When I first started this blog, I didn’t have any audience, and for a long time I doubted that anyone was reading the thing at all. (I didn’t have a Site Visit counter when I started.)
I decided that that meant I could say anything, without worrying about having to fudge or falsify too much, except for preserving anonymities.
One thing I wanted to do with this blog was to tell the truth about being a male dom. I wanted to get away from The Dom as Superhero. I make mistakes. I’m not careless but I can be breathtakingly naive, including about my own motives. I like sex two hells of a lot, but sometimes I just fall asleep, and sometimes I take breaks.
As a dom I take charge. Generally, it’s what the submissive woman I’m with wants me to do. If she doesn’t want that, then it doesn’t happen. It’s what I want to do, most of the time. But sometimes I’m faking it and this blog is where I’ll admit it: I may have no clue what that submissive woman should be told to do.
If it’s about sex I’m confident I’ll think of something good, but if it’s a life issue like work or family problems, then I may have some relevant experience (I’ve been a union rep, and I’ve been a counsellor, for example) but often I won’t know a really good answer. I do my best to help her work something out, but I’m not always sure how helpful I’ve been. So this blog features a lot of stuff about that kind of self-doubt and worry.
It’s true that a number of submissive women have wanted to play with me, or live with and be loved by me. That’s why I can go into situations with some confidence that things will turn out ok, and sexy. It’s also the reason I haven’t run out of stories yet.
But it’s also true that I’m a short, not exceptionally fit dom with fucking ridiculous hair, and no clear idea of why the hell anyone would want to bed me.
I mean, bed me for the first time. This is realism, not false modesty. I do know reasons a woman might want to fuck me again.
So this blog is partly about bodies that meet and celebrate, and how utterly wonderful bdsm can feel.
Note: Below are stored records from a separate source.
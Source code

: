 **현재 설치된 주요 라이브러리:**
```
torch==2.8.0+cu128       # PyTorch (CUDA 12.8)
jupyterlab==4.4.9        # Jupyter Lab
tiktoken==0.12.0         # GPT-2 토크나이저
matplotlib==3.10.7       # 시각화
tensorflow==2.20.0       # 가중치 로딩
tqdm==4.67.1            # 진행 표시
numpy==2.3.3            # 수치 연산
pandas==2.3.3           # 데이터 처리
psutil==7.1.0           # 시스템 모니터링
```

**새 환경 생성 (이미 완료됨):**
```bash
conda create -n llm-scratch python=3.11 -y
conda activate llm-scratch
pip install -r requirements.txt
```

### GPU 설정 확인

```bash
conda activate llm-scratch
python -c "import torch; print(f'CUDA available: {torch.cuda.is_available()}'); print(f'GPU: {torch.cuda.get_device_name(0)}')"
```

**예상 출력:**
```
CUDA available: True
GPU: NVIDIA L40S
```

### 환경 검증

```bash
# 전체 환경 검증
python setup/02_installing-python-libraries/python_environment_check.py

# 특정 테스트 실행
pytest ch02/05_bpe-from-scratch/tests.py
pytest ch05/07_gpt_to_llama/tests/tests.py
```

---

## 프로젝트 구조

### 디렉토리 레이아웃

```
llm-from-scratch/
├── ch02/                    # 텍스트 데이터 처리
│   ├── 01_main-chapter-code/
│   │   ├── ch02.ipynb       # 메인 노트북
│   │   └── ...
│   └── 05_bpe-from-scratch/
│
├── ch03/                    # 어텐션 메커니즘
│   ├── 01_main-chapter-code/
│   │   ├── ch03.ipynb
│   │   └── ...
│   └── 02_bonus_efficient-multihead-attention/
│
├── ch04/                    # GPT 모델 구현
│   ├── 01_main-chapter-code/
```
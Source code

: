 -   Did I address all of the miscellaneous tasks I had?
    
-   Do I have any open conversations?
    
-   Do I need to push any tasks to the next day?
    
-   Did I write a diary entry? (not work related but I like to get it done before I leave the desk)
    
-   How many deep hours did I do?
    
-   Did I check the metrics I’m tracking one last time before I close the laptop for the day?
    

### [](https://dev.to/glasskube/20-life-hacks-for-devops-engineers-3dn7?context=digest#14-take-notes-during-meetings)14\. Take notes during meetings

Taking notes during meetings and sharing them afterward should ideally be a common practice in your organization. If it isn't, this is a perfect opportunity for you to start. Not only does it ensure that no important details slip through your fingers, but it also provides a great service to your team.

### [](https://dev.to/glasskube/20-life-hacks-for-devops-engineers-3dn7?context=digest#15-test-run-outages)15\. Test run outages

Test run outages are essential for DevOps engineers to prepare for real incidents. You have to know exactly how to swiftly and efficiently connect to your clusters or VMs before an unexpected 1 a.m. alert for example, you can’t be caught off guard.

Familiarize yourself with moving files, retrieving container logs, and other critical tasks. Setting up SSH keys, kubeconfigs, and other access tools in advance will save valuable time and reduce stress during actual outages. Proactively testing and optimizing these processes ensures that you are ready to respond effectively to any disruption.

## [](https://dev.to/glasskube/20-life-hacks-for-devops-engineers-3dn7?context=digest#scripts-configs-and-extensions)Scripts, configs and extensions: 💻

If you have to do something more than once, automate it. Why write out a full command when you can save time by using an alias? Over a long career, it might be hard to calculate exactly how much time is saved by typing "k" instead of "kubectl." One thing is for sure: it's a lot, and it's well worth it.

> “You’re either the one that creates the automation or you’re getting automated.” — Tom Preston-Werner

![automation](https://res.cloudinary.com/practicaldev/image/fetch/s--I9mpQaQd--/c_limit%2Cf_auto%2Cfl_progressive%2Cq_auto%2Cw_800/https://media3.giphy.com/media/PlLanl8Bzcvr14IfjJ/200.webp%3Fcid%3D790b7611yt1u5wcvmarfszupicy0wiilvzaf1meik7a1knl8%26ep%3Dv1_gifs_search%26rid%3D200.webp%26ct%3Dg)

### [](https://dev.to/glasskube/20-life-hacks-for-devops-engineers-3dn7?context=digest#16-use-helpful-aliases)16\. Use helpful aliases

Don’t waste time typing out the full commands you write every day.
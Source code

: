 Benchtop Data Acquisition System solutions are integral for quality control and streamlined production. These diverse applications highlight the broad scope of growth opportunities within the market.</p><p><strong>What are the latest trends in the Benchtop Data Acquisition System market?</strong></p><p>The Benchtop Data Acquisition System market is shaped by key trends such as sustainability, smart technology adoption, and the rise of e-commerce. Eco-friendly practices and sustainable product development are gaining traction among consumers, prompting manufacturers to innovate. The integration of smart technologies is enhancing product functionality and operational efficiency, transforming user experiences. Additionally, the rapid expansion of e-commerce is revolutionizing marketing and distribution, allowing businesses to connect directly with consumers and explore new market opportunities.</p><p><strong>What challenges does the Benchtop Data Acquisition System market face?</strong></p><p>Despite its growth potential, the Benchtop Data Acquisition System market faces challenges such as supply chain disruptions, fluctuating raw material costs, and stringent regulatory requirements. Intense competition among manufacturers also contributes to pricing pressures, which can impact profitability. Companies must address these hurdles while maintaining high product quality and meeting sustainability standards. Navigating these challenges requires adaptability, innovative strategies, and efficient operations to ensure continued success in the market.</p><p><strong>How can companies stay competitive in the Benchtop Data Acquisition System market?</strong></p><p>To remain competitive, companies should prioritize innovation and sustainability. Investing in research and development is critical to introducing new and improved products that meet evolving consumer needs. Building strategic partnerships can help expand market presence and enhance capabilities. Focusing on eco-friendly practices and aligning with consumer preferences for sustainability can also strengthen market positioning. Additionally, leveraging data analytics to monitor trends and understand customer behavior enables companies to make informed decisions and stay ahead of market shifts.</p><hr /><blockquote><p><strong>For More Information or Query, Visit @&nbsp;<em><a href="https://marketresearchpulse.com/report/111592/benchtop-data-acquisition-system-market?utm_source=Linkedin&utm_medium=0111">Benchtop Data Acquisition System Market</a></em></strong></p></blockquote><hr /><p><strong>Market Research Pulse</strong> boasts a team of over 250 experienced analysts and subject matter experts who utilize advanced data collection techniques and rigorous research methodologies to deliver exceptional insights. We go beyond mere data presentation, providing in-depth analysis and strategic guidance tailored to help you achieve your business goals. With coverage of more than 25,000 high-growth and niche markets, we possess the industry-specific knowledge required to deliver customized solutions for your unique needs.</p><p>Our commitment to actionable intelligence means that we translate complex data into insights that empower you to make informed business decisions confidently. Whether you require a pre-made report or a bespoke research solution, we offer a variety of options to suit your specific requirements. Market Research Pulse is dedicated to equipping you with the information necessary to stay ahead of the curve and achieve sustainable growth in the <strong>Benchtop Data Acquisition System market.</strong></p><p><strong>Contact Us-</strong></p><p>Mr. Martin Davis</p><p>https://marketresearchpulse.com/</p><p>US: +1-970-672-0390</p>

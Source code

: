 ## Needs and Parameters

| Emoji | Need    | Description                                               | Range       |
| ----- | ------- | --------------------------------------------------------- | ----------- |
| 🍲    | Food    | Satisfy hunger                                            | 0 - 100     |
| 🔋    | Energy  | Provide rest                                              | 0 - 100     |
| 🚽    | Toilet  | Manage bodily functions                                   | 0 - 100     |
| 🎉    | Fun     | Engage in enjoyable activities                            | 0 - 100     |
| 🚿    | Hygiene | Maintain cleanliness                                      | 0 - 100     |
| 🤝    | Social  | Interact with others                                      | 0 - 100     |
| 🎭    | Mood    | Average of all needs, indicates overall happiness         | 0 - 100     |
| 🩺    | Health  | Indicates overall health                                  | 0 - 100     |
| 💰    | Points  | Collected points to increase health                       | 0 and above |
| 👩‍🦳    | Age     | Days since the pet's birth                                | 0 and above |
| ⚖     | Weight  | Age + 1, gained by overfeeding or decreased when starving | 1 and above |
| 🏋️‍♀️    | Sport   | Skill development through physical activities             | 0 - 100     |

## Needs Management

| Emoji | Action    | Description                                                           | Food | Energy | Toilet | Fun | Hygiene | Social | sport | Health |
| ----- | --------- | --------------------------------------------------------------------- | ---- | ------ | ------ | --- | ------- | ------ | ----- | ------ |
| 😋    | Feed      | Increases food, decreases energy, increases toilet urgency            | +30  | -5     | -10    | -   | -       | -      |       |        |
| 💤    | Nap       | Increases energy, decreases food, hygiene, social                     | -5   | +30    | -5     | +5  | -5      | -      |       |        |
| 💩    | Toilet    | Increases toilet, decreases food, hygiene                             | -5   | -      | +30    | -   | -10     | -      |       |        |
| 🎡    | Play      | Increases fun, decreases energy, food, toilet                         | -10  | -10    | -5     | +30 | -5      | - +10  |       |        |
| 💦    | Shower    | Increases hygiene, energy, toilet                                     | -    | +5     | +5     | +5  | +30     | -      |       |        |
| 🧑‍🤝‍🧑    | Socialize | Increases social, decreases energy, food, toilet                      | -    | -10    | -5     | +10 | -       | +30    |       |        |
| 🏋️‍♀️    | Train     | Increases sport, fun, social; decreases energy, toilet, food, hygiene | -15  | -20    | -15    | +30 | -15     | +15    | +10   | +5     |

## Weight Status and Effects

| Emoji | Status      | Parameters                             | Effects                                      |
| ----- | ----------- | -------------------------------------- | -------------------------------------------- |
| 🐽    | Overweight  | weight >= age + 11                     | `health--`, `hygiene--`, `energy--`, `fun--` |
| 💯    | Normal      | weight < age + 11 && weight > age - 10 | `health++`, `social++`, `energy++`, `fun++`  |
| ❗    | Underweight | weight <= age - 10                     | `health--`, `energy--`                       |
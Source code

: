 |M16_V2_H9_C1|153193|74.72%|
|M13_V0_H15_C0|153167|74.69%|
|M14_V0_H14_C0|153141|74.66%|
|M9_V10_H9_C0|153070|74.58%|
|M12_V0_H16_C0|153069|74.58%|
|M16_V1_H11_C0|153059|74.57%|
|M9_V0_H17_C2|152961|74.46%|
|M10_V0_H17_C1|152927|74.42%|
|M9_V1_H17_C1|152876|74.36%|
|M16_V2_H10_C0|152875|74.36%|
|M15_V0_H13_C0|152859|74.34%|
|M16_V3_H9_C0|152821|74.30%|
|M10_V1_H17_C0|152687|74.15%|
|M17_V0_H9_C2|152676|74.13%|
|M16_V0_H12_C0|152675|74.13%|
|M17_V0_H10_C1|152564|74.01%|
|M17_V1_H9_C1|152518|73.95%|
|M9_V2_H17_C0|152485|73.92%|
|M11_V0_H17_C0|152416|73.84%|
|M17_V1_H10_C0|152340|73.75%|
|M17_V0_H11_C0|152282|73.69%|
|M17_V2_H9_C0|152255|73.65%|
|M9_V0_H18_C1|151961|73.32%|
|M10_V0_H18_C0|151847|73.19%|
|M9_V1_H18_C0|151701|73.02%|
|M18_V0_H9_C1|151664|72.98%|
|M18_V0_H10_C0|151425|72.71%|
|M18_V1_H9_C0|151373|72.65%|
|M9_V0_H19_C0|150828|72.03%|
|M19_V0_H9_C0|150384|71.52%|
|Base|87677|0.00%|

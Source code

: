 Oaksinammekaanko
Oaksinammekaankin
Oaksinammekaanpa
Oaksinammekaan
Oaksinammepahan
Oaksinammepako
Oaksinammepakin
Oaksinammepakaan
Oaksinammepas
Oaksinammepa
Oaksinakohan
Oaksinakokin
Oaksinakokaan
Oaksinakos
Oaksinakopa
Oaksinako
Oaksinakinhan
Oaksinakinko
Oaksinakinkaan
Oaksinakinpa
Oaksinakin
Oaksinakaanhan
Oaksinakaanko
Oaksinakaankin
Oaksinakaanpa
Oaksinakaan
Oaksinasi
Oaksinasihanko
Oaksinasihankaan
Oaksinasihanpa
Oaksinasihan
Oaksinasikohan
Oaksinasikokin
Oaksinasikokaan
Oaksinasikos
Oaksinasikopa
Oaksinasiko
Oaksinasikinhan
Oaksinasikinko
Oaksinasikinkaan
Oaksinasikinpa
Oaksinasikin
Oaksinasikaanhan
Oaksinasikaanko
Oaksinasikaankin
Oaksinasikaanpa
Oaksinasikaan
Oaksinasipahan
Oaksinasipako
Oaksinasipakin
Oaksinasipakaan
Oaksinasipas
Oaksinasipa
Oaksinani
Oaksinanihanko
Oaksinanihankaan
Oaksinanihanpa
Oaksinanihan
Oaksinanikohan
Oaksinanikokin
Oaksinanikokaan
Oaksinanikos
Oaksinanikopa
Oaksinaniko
It’s also partly about desires and fears, and in my case the planning and the guesswork that goes into a session or a long-term project. I’ll write about the submissive woman’s feelings, as far as I can read them (or listen when she tells me), and how a planned bdsm session will change to take her emotional and sexual responses into account. The ass and the heart need each other.
So I tell the truth as far as I know it about each story, and I hope that it makes entertaining reading. I change names and other identifying details. With only a couple of exceptions, where I’ve been specifically asked to write something, I’ve never written about a woman I’m currently involved with. I mostly don’t know the truth well enough to tell it, until a bit of time has passed.
Anyway, now I have readers. I’m grateful to you all, and I hope you keep coming back. I’m just going to keep on writing as if no-one can see this blog.